People who bet on World Cup matches with legitimate overseas bookmakers could face money-laundering charges.

Two days before kick-off in France, a grey area in the law has come under the legal spotlight.

Section 25 of the Organised and Serious Crimes Ordinance, dealing with laundering, includes a clause which refers to 'conduct which would constitute an indictable offence if it had occurred in Hong Kong'.

The clause is understood to have led some in the Department of Justice to believe that as bookmaking is illegal, once the proceeds of an overseas win arrive in the SAR they are 'dirty'.

Using them - putting them in a bank account, for instance - could therefore constitute money laundering.

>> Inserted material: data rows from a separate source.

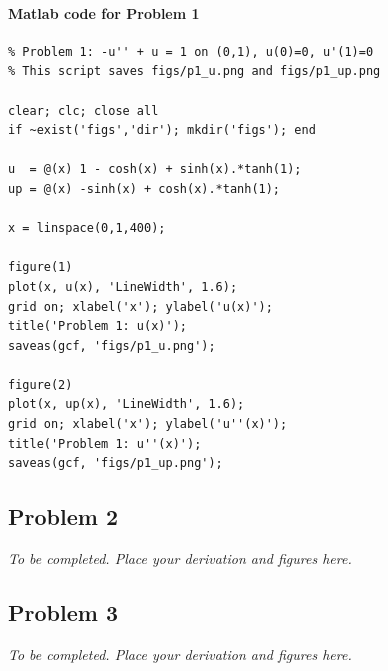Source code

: \documentclass[12pt, a4paper]{article}
\begin{document}
\paragraph{Matlab code for Problem 1}
\begin{verbatim}
% Problem 1: -u'' + u = 1 on (0,1), u(0)=0, u'(1)=0
% This script saves figs/p1_u.png and figs/p1_up.png

clear; clc; close all
if ~exist('figs','dir'); mkdir('figs'); end

u  = @(x) 1 - cosh(x) + sinh(x).*tanh(1);
up = @(x) -sinh(x) + cosh(x).*tanh(1);

x = linspace(0,1,400);

figure(1)
plot(x, u(x), 'LineWidth', 1.6);
grid on; xlabel('x'); ylabel('u(x)');
title('Problem 1: u(x)');
saveas(gcf, 'figs/p1_u.png');

figure(2)
plot(x, up(x), 'LineWidth', 1.6);
grid on; xlabel('x'); ylabel('u''(x)');
title('Problem 1: u''(x)');
saveas(gcf, 'figs/p1_up.png');
\end{verbatim}

\newpage
\subsection*{Problem 2}
\textit{To be completed. Place your derivation and figures here.}

\subsection*{Problem 3}
\textit{To be completed. Place your derivation and figures here.}

\newpage
\printbibliography
\end{document}
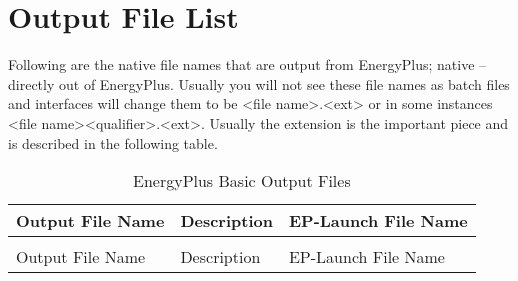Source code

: \section{Output File List}\label{output-file-list}

Following are the native file names that are output from EnergyPlus; native -- directly out of EnergyPlus. Usually you will not see these file names as batch files and interfaces will change them to be \textless{}file name\textgreater{}.\textless{}ext\textgreater{} or in some instances \textless{}file name\textgreater{}\textless{}qualifier\textgreater{}.\textless{}ext\textgreater{}. Usually the extension is the important piece and is described in the following table.

\begin{longtable}[c]{p{1.5in}p{3.0in}p{1.5in}}
\caption{EnergyPlus Basic Output  Files \label{table:energyplus-basic-output-files}} \tabularnewline
\toprule 
Output File Name & Description & EP-Launch File Name \tabularnewline
\midrule
\endfirsthead

\caption[]{EnergyPlus Basic Output  Files} \tabularnewline
\toprule 
Output File Name & Description & EP-Launch File Name \tabularnewline
\midrule
\endhead


\end{longtable}
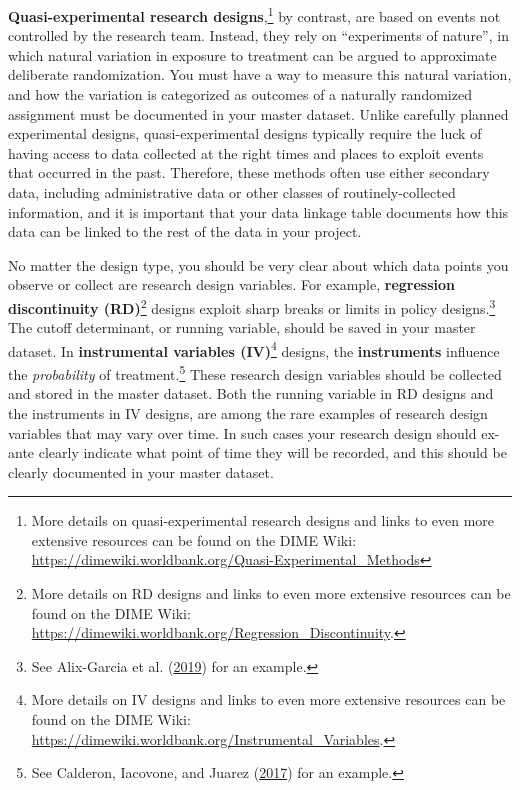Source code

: \documentclass[
]{book}
\begin{document}
\textbf{Quasi-experimental research designs},\footnote{More details on quasi-experimental research designs
  and links to even more extensive resources
  can be found on the DIME Wiki:
  \url{https://dimewiki.worldbank.org/Quasi-Experimental_Methods}}
by contrast, are based on events not controlled by the research team.
Instead, they rely on ``experiments of nature'',
in which natural variation in exposure to treatment
can be argued to approximate deliberate randomization.
You must have a way to measure this natural variation,
and how the variation is categorized as outcomes of a naturally randomized assignment
must be documented in your master dataset.
Unlike carefully planned experimental designs,
quasi-experimental designs typically require the luck
of having access to data collected at the right times and places
to exploit events that occurred in the past.
Therefore, these methods often use either secondary data,
including administrative data or other classes of routinely-collected information,
and it is important that your data linkage table documents
how this data can be linked to the rest of the data in your project.

No matter the design type, you should be very clear about
which data points you observe or collect are research design variables.
For example,
\textbf{regression discontinuity (RD)}\footnote{More details on RD designs
  and links to even more extensive resources
  can be found on the DIME Wiki:
  \url{https://dimewiki.worldbank.org/Regression_Discontinuity}.}
designs exploit sharp breaks or limits
in policy designs.\footnote{See Alix-Garcia et al. (\protect\hyperlink{ref-alix2019can}{2019}) for an example.}
The cutoff determinant, or running variable,
should be saved in your master dataset.
In \textbf{instrumental variables (IV)}\footnote{More details on IV designs
  and links to even more extensive resources
  can be found on the DIME Wiki:
  \url{https://dimewiki.worldbank.org/Instrumental_Variables}.}
designs, the \textbf{instruments} influence the \emph{probability} of treatment.\footnote{See Calderon, Iacovone, and Juarez (\protect\hyperlink{ref-calderon2017opportunity}{2017}) for an example.}
These research design variables should be collected
and stored in the master dataset.
Both the running variable in RD designs
and the instruments in IV designs,
are among the rare examples of research design variables
that may vary over time.
In such cases your research design should
ex-ante clearly indicate what point of time they will be recorded,
and this should be clearly documented in your master dataset.
\end{document}
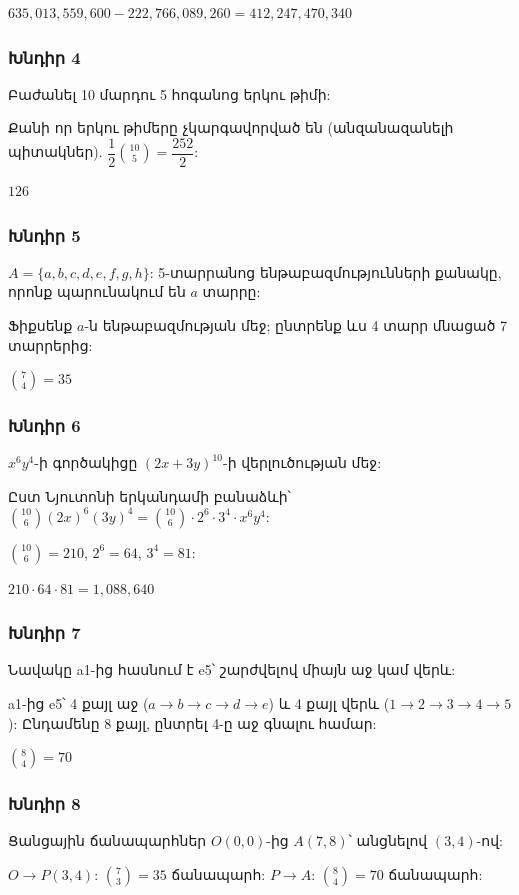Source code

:$\boxed{635{,}013{,}559{,}600 - 222{,}766{,}089{,}260 = 412{,}247{,}470{,}340}$

\subsubsection*{Խնդիր 4}
Բաժանել 10 մարդու 5 հոգանոց երկու թիմի:

Քանի որ երկու թիմերը չկարգավորված են (անզանազանելի պիտակներ).
$\dfrac{1}{2}\binom{10}{5} = \dfrac{252}{2}$:

$\boxed{126}$

\subsubsection*{Խնդիր 5}
$A=\{a,b,c,d,e,f,g,h\}$: 5-տարրանոց ենթաբազմությունների քանակը, որոնք պարունակում են $a$ տարրը:

Ֆիքսենք $a$-ն ենթաբազմության մեջ; ընտրենք ևս 4 տարր մնացած 7 տարրերից:

$\boxed{\binom{7}{4} = 35}$

\subsubsection*{Խնդիր 6}
$x^6 y^4$-ի գործակիցը $(2x+3y)^{10}$-ի վերլուծության մեջ:

Ըստ Նյուտոնի երկանդամի բանաձևի՝ $\binom{10}{6}(2x)^6(3y)^4 = \binom{10}{6}\cdot 2^6\cdot 3^4\cdot x^6 y^4$:

$\binom{10}{6}=210$, $2^6=64$, $3^4=81$:

$\boxed{210\cdot 64\cdot 81 = 1{,}088{,}640}$

\subsubsection*{Խնդիր 7}
Նավակը a1-ից հասնում է e5՝ շարժվելով միայն աջ կամ վերև:

a1-ից e5՝ 4 քայլ աջ ($a\to b\to c\to d\to e$) և 4 քայլ վերև ($1\to2\to3\to4\to5$): Ընդամենը 8 քայլ, ընտրել 4-ը աջ գնալու համար:

$\boxed{\binom{8}{4} = 70}$

\subsubsection*{Խնդիր 8}
Ցանցային ճանապարհներ $O(0,0)$-ից $A(7,8)$՝ անցնելով $(3,4)$-ով:

$O\to P(3,4)$: $\binom{7}{3}=35$ ճանապարհ: $P\to A$: $\binom{8}{4}=70$ ճանապարհ:

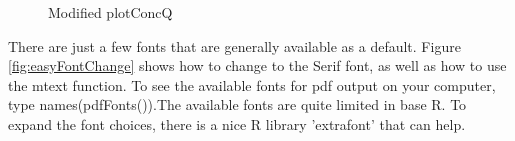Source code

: \documentclass[a4paper,11pt]{article}\usepackage[]{graphicx}\usepackage[]{color}
\newenvironment{knitrout}{}{} %
\begin{document}
\begin{knitrout}
\begin{figure}[]
\caption[Modified plotConcQ]{Modified plotConcQ\label{fig:plotConcQComparison}}
\end{figure}


\end{knitrout}

There are just a few fonts that are generally available as a default. Figure \ref{fig:easyFontChange} shows how to change to the Serif font, as well as how to use the mtext function. To see the available fonts for pdf output on your computer, type names(pdfFonts()).The available fonts are quite limited in base R. To expand the font choices, there is a nice R library 'extrafont' that can help.
\end{document}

But others argue Hong Kong law could not make money legitimately obtained in another country illegal when it arrives here.

Detectives believe the argument may only be settled by a test case.

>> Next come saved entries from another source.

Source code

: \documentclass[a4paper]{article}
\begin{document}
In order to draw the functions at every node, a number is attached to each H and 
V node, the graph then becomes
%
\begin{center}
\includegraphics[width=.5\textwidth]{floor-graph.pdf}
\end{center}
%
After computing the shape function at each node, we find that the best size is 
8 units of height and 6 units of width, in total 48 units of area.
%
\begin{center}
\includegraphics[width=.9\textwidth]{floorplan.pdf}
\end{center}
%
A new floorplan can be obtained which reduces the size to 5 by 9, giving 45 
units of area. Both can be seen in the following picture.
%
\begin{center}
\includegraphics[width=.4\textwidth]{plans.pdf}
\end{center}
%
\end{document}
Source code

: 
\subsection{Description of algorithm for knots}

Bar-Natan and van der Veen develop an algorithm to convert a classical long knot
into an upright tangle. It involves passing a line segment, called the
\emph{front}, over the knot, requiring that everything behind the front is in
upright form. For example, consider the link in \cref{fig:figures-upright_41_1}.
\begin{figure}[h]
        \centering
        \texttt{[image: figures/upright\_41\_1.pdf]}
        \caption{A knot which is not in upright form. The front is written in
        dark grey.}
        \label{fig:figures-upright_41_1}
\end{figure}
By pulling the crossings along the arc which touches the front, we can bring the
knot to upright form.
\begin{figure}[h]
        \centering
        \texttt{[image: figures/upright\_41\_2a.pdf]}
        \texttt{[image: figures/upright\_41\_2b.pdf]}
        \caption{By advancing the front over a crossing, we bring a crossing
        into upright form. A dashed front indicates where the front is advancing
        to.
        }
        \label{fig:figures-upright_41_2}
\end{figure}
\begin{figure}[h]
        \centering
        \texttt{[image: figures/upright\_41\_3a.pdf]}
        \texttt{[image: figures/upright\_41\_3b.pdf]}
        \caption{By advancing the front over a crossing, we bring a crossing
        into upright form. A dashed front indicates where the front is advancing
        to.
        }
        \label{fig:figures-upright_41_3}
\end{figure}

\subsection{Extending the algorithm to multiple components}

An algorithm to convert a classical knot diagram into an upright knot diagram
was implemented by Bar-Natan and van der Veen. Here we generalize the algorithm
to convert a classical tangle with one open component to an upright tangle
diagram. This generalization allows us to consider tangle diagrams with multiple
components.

Police can examine suspects' bank accounts under the ordinance's sweeping powers. Anyone convicted of money laundering faces up to 14 years in jail.

Police said 17 of 19 people arrested at the weekend in an operation against illegal horse-race bookmaking could face money-laundering charges. 'These arrests are different because these people were part of an illegal bookmaking operation,' Organised Crime and Triad Bureau Senior Superintendent Steve Tarrant said.

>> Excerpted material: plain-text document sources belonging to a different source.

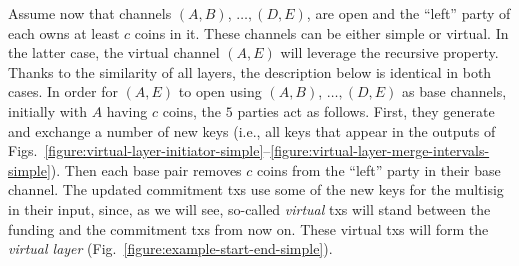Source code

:   Assume now that channels $(A, B)$, $\dots,(D, E)$, are open and the ``left''
  party of each owns at least $c$ coins in it. These channels can be either
  simple or virtual. In the latter case, the virtual channel $(A, E)$ will
  leverage the recursive property.
  Thanks to the similarity of all layers, the description below is identical in
  both cases. In order for $(A, E)$ to open using $(A, B)$,
  $\dots,(D, E)$ as base channels, initially with $A$ having $c$ coins, the
  $5$ parties act as follows. First, they generate and exchange a number of new
  keys (i.e., all keys that appear in the outputs of
  Figs.~\ref{figure:virtual-layer-initiator-simple}--\ref{figure:virtual-layer-merge-intervals-simple}). Then
  each base pair removes $c$ coins from the ``left'' party in
  their base channel. The updated commitment txs use some of the new
  keys for the multisig in their input, since, as we will see, so-called \emph{virtual}
  txs will stand between the funding and the commitment txs from now on. These
  virtual txs will form the \emph{virtual layer} (Fig.~\ref{figure:example-start-end-simple}).

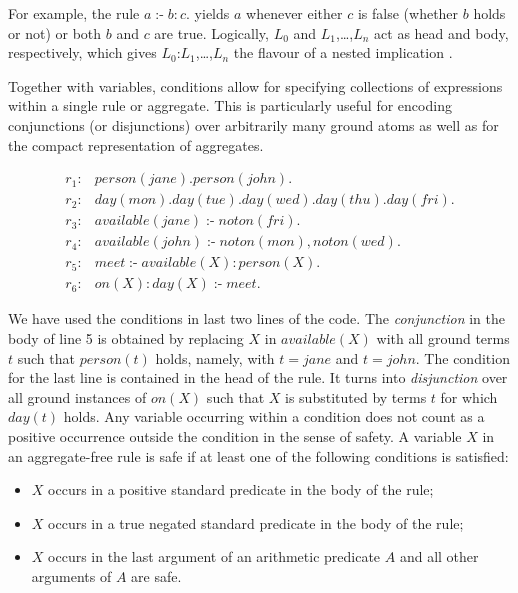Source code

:\documentclass[14pt,a4paper, titlepage]{article}
\DeclareMathOperator{\leftimpl}{:-}
\begin{document}
For example, the rule $\mathit{a \leftimpl b : c.}$ yields $a$ whenever either $c$ is false (whether $b$ holds or not) or both $b$ and $c$ are true. Logically, $L_0$ and $L_1$,\dots,$L_n$ act as head and body, respectively, which gives $L_0$:$L_1$,\dots,$L_n$ the flavour of a nested implication \cite{pott}.

Together  with variables, conditions allow for specifying collections of expressions within a single rule or aggregate. This is particularly useful for encoding conjunctions (or disjunctions) over arbitrarily many ground atoms as well as for the compact representation of aggregates. 
\begin{exmp}
\begin{align*}
r_1\colon& \mathit{person}(\mathit{jane}). \mathit{person}(\mathit{john}).\\
r_2\colon& \mathit{day}(\mathit{mon}). \mathit{day}(\mathit{tue}). \mathit{day}(\mathit{wed}). \mathit{day}(\mathit{thu}). \mathit{day}(\mathit{fri}). \\
r_3\colon& \mathit{available}(\mathit{jane}) \leftimpl not \mathit{on}(\mathit{fri}).\\
r_4\colon& \mathit{available}(\mathit{john}) \leftimpl \mathit{not} \mathit{on}(\mathit{mon}), \mathit{not} \mathit{on}(\mathit{wed}).\\
r_5\colon& \mathit{meet} \leftimpl \mathit{available}(X) : \mathit{person}(X).\\
r_6\colon& \mathit{on}(X) : \mathit{day}(X) \leftimpl \mathit{meet}.
\end{align*}
\end{exmp}  
We have used the conditions in last two lines of the code. The \emph{conjunction} in the body of line 5 is obtained by replacing $X$ in $\mathit{available(X)}$ with all ground terms $t$ such that $\mathit{person(t)}$ holds, namely, with $\mathit{t=jane}$ and $\mathit{t=john}$. The condition for the last line is contained in the head of the rule. It turns into \emph{disjunction} over all ground instances of $\mathit{on(X)}$ such that $X$ is substituted by terms $t$ for which $\mathit{day(t)}$ holds. Any variable occurring within a condition does not count as a positive occurrence outside the condition in the sense of safety. A variable $X$ in an aggregate-free rule is safe if at least one of the following conditions is satisfied:
\begin{itemize}
\item $X$ occurs in a positive standard predicate in the body of the rule;
\item $X$ occurs in a true negated standard predicate in the body of the rule;
\item $X$ occurs in the last argument of an arithmetic predicate $A$ and all other arguments of $A$ are safe.
\end{itemize}
\end{document}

'But if the betting in the other country is legal, for example Stanley Ho's football pools in Macau . . . there is a possibility that you are still money laundering by settling bets in Hong Kong.

'But I would not like to say definitely without taking further legal advice from the Department of Justice - it's a very complicated piece of legislation.' Mr Tarrant said intelligence showed football betting was increasing in Hong Kong and that the illegal horse race bookies operating out of Hong Kong, Macau and China might have been operating for 'many years'. They were turning over at least $80 million a race meeting.

The probe, which straddled the racing season, saw 19 men and women arrested for allegedly running 14 illegal bookmaking syndicates, two of which were in Hong Kong.

One of the clandestine bookmaking scams was offering odds on English soccer.

Money laundering was not an offence until the enactment of the ordinance in 1995.